À quelques jours de la demi-finale du Top 14 face au Racing 92, Kalvin Gourgues, jeune trois-quarts centre du Stade Toulousain, a accepté de s’exprimer sur un sujet préoccupant : les commotions cérébrales et la recrudescence des plaquages hauts dans le rugby professionnel.
Saison compliquée pour le Toulousain de 21 ans, souvent victime de chocs à la tête, notamment lors des confrontations contre Clermont et le Racing 92. Il explique à La Dépêche que son gabarit joue un rôle dans cette exposition : « Je ne suis pas très grand par rapport aux autres. Je pense à Kremer qui m’a plaqué très haut, mais il fait une tête de plus que moi. De par ma taille, c’est sûr que j’ai plus de risques de prendre des chocs à la tête. »
Au-delà de son cas personnel, Gourgues observe une tendance inquiétante : « J’ai l’impression que ces derniers temps, les plaquages – que ce soit à tous les niveaux et lors de tous les matchs que je regarde le week-end – sont de plus en plus hauts. » Selon lui, cette évolution est liée aux nouvelles stratégies défensives, visant à empêcher les off-loads : « Je pense que c’est parce qu’on essaie de bloquer les bras de l’adversaire pour éviter qu’il fasse un off-load. Les joueurs sont de plus en plus aptes à pouvoir faire jouer debout, donc il faut qu’on essaie de bloquer ça. »
Pour autant, le joueur insiste sur les risques encourus par tous : « C’est un danger pour tous, plaqueur comme plaqué. » Avec les gabarits imposants des joueurs actuels, « un coup mal placé, ça peut faire très mal. Ça peut laisser de belles séquelles. »
Ces blessures ne sont pas nouvelles pour lui. Gourgues se souvient d’un épisode marquant en catégorie Crabos : « J’ai déjà été commotionné plus jeune en Crabos et je me souviens… Je ne voyais plus rien. J’avais l’impression d’avoir les yeux ouverts, mais je voyais tout noir. »

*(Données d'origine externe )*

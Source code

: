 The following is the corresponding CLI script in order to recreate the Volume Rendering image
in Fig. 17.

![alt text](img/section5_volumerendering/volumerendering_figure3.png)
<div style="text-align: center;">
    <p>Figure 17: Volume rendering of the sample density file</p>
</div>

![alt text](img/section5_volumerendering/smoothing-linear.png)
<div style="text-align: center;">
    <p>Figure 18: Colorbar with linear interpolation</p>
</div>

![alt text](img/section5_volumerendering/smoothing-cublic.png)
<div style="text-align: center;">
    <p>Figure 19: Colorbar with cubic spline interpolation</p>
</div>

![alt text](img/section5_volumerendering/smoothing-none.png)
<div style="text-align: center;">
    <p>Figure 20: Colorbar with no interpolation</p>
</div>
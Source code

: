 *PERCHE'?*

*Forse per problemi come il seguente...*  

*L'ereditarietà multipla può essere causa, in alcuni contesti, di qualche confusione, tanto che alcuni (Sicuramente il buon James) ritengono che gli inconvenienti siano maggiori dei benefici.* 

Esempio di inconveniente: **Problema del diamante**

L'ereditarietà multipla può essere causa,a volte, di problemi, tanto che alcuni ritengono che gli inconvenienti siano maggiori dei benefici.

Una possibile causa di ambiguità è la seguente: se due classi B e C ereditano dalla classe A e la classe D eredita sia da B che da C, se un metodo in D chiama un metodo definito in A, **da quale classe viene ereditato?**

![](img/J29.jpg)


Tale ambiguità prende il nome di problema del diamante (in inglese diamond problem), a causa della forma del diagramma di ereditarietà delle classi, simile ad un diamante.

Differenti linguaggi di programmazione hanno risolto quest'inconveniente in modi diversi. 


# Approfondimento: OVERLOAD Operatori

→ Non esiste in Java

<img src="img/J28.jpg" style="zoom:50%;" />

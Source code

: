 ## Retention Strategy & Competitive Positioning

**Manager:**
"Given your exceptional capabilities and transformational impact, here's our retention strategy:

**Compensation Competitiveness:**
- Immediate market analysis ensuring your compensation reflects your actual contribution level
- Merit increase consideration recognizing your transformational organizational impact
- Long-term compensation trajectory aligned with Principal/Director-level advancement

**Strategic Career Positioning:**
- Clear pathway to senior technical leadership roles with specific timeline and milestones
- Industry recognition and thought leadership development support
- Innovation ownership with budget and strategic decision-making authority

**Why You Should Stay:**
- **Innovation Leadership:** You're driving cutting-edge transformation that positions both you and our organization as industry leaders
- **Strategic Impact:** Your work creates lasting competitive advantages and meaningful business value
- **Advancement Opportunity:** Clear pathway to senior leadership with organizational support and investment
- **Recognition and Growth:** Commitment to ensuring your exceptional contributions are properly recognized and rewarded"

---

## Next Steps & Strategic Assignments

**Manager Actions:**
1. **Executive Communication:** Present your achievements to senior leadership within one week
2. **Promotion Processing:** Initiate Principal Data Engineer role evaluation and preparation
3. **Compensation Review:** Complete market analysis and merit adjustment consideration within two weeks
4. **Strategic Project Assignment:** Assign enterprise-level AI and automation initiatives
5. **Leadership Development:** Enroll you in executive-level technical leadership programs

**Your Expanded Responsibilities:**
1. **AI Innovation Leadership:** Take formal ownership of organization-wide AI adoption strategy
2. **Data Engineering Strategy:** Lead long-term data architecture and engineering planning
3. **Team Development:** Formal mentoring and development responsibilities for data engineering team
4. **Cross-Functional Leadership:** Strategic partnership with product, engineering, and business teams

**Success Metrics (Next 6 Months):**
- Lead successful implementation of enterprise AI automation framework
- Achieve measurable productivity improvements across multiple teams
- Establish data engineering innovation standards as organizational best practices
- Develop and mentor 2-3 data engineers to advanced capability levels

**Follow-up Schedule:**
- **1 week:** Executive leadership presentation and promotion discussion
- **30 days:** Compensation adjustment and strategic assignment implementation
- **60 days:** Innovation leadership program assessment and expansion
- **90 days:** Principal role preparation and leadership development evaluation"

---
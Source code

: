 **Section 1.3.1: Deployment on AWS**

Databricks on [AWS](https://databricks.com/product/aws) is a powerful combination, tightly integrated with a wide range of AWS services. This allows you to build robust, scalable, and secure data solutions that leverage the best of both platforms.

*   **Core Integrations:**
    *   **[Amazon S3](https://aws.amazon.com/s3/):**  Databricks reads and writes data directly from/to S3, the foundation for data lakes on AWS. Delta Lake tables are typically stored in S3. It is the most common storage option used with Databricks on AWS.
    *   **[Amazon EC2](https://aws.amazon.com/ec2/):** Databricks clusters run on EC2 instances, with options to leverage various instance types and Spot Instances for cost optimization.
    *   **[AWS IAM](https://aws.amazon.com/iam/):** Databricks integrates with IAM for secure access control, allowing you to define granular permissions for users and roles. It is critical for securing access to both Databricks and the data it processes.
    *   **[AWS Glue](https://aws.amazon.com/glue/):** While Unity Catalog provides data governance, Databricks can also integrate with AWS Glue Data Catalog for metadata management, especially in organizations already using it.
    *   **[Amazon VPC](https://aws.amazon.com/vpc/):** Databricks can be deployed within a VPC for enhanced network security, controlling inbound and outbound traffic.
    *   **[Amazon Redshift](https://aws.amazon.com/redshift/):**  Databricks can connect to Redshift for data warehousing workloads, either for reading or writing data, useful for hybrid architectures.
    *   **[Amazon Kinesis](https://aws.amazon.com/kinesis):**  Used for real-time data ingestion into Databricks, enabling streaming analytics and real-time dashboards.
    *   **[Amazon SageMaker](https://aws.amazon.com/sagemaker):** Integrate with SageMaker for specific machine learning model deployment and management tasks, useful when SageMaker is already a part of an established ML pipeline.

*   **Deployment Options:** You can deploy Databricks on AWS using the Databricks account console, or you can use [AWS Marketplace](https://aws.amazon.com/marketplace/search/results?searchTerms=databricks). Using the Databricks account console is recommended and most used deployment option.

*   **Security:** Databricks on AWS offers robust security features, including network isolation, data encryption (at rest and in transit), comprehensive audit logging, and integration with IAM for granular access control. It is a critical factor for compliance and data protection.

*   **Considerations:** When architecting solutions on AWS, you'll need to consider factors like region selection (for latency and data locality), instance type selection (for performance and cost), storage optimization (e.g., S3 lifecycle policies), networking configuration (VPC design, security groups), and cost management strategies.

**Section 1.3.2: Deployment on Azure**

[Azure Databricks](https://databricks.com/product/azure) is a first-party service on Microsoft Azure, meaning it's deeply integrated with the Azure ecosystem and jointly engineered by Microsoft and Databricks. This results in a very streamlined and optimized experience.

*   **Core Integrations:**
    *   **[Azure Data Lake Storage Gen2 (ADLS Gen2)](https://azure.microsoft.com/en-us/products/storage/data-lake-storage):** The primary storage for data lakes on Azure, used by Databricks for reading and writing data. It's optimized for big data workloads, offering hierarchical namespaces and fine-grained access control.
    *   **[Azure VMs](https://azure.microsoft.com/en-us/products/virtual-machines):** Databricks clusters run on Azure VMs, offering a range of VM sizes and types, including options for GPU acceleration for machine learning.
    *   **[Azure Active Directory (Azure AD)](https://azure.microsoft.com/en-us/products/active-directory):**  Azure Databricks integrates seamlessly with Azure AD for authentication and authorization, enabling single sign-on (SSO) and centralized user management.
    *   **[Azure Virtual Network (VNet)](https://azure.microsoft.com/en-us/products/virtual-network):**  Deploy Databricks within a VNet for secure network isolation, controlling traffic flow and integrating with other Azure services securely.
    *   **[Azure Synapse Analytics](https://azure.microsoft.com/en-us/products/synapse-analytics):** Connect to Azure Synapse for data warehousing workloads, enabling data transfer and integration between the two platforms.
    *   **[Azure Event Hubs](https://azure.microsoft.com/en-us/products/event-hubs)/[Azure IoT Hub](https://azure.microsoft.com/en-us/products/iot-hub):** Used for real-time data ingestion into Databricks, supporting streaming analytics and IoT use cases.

Malgré ces expériences, le jeune Toulousain ne compte pas changer sa manière de jouer ni craindre davantage les contacts à l’approche des phases finales. Il confesse cependant une certaine exaspération : « C’est un peu chiant, mais ça fait partie du jeu aussi. Il y en a tous les week-ends. »
Alors que le Stade Toulousain s’apprête à affronter le Racing 92 à Marseille dans un match très attendu, l’espoir est que Kalvin Gourgues puisse éviter ce type de choc et briller dans cette rencontre cruciale.